Sonic Battle, as a game that lives and breathes (albeit on an iron lung) in a period where more games (Onimusha Buraiden/Blade Warriors and That Game With All Kinds of Hudson/Konami Characters in it) imitate Smash Bros. than imitate god-damned River City Ransom get the point already oh my god, is an inverse-colored beast. Rather than being difficult to master, technically too simple for its system's specifications, it's a game anyone can pick up and swallow with two fingers, technically more aspiring than it is mechanically inspired. Smash Bros. is a resounding success in that it owns and hones its simplicity into some kind of secret society where each appearance of every even insignificant character causes someone's heart somewhere to skip two beats; Sonic Battle is a whimpering failure in that it reaches into the third dimension, comes out with a single polygon shard in hand, and then wallpapers the whole thing with characters we don't love solving problems like they wouldn't solve them if we loved them.
. . .
I'm as confused as you are.
The last word:
--tim rogers is hungry
CONCEPT: A fighting game starring Sonic the Hedgehog and friends like Rouge, whose levels we hated, and Shadow, who might have eaten Mecha Sonic grrrARGH! It's gonna make that money for sure!
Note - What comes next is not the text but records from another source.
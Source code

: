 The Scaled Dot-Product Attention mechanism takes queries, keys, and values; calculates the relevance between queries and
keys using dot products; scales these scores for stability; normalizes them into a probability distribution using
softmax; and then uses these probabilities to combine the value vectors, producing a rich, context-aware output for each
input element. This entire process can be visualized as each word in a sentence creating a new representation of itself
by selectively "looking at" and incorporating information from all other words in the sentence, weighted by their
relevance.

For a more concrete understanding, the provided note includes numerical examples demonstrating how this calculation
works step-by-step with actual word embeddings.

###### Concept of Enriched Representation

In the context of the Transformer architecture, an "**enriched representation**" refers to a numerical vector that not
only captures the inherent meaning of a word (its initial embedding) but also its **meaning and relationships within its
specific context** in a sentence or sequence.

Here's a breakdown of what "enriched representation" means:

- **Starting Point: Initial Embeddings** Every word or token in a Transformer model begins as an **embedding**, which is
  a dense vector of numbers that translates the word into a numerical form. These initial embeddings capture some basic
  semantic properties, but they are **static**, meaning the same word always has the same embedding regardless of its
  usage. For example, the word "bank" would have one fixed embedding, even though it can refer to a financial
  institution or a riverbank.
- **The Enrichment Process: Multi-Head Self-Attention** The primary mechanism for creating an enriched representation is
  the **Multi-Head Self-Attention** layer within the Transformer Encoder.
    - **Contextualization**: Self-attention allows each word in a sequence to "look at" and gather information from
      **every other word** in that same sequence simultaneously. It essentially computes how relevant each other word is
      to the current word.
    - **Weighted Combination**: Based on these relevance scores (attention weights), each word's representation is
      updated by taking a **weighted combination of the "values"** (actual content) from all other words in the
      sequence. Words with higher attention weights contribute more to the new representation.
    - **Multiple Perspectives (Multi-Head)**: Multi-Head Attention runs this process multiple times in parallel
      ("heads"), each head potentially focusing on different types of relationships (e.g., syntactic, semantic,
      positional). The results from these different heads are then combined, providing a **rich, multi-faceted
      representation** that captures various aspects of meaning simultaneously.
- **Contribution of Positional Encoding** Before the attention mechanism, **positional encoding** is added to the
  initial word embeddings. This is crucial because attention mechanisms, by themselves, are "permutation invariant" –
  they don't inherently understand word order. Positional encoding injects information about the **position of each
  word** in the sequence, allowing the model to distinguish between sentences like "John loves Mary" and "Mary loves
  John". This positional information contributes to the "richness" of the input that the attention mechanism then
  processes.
CONTENT: One of the stages looks like a casino, and lord knows I love casinos. There's a minigame mode I can't play, because I'll never find another person on earth who owns this game, is standing next to me while I'm carrying this game on my person, and who I'd be societally permitted to talk to. The story mode is the silliest of afterthoughts, and about Chaos Emeralds again?
EXECUTION: The only thing approaching intelligent is the tennis-deuce scoring system. Nothing is compelling. It is a statue of a fighting game made of popsicle sticks with yogurt used in place of glue.
CAPSULE GAME REVIEW: White-gloved fists go flying in Sonic Battle on your Gameboy Advance! The Dude with a 'Tude is back, and he's bluer than ever (unless you count the bitchin' red flame title screen), faster than he needs to be, and completely lacking in imagination! Watch as he bounds around needlessly, punching, on backgrounds that pulse and cycle in headachy fisheye-lens ways! Burst with special moves you don't understand, grooving to bouncy, live, graty tunes that don't understand themselves! Made by a basement team pretending to be Sonic Team (we hope!) in need of some serious cashage! TOTALLY! Insert Credit gives it a 36 out of 108! TO THE MAX!!